_Problem description_:
Below this sentence is a listing; return exactly its lines from the one with "6. [Functions 101](bridge/lessons/06_functions_101.md)" to the one with "to a problem.", both kept, and nothing more.

━━ Input ━━

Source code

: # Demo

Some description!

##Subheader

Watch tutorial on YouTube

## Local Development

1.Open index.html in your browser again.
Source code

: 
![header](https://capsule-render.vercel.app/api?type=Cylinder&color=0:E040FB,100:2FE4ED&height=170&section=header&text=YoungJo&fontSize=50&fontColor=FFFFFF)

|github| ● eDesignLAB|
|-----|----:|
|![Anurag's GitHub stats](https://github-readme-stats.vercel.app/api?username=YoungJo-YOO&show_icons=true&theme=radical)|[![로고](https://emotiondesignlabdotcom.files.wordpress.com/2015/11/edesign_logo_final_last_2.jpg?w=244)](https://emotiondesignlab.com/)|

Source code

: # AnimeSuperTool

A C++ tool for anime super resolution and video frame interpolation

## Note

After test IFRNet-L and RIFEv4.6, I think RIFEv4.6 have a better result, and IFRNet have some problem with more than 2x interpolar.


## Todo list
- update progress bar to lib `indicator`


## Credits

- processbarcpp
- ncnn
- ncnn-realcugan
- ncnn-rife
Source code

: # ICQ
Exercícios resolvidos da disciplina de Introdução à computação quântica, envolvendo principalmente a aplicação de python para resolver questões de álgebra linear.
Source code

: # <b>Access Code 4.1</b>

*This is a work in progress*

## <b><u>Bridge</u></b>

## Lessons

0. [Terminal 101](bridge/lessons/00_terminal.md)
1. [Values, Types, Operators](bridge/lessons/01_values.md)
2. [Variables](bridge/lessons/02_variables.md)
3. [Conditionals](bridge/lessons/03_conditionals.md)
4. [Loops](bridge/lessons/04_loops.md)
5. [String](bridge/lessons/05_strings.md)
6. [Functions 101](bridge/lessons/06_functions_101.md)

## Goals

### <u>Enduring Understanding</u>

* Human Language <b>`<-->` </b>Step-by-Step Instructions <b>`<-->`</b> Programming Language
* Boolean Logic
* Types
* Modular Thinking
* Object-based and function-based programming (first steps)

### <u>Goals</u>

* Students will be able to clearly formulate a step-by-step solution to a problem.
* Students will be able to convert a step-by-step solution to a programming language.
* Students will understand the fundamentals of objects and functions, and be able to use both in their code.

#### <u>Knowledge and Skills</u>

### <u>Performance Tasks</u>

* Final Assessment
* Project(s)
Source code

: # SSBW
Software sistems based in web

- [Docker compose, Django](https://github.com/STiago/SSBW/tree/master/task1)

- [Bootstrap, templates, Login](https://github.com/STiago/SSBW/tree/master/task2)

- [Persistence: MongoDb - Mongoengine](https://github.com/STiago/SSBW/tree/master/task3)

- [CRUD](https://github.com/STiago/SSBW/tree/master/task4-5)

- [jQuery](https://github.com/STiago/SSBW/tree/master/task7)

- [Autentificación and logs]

━━━

_Answer box_:
6. [Functions 101](bridge/lessons/06_functions_101.md)

## Goals

### <u>Enduring Understanding</u>

* Human Language <b>`<-->` </b>Step-by-Step Instructions <b>`<-->`</b> Programming Language
* Boolean Logic
* Types
* Modular Thinking
* Object-based and function-based programming (first steps)

### <u>Goals</u>

* Students will be able to clearly formulate a step-by-step solution to a problem.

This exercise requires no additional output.